== Raw data ==
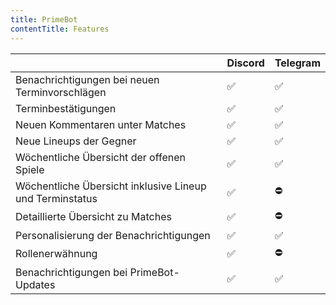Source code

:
 ```yaml
---
title: PrimeBot
contentTitle: Features
---
```


|                                                          | Discord | Telegram |
| -------------------------------------------------------- | ------- | -------- |
| Benachrichtigungen bei neuen Terminvorschlägen           | ✅      | ✅       |
| Terminbestätigungen                                      | ✅      | ✅       |
| Neuen Kommentaren unter Matches                          | ✅      | ✅       |
| Neue Lineups der Gegner                                  | ✅      | ✅       |
| Wöchentliche Übersicht der offenen Spiele                | ✅      | ✅       |
| Wöchentliche Übersicht inklusive Lineup und Terminstatus | ✅      | ⛔       |
| Detaillierte Übersicht zu Matches                        | ✅      | ⛔       |
| Personalisierung der Benachrichtigungen                  | ✅      | ✅       |
| Rollenerwähnung                                          | ✅      | ⛔       |
| Benachrichtigungen bei PrimeBot-Updates                  | ✅      | ✅       |
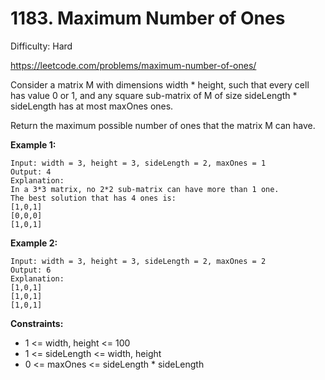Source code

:# 1183. Maximum Number of Ones

Difficulty: Hard

https://leetcode.com/problems/maximum-number-of-ones/

Consider a matrix M with dimensions width * height, such that every cell has value 0 or 1, and any square sub-matrix of M of size sideLength * sideLength has at most maxOnes ones.

Return the maximum possible number of ones that the matrix M can have.

**Example 1:**
```
Input: width = 3, height = 3, sideLength = 2, maxOnes = 1
Output: 4
Explanation:
In a 3*3 matrix, no 2*2 sub-matrix can have more than 1 one.
The best solution that has 4 ones is:
[1,0,1]
[0,0,0]
[1,0,1]
```

**Example 2:**
```
Input: width = 3, height = 3, sideLength = 2, maxOnes = 2
Output: 6
Explanation:
[1,0,1]
[1,0,1]
[1,0,1]
```

**Constraints:**

* 1 <= width, height <= 100
* 1 <= sideLength <= width, height
* 0 <= maxOnes <= sideLength * sideLength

== Work instruction ==
Only the lines containing "Wöchentliche" are needed; pull them out of the listing.

== Answer box ==
| Wöchentliche Übersicht der offenen Spiele                | ✅      | ✅       |
| Wöchentliche Übersicht inklusive Lineup und Terminstatus | ✅      | ⛔       |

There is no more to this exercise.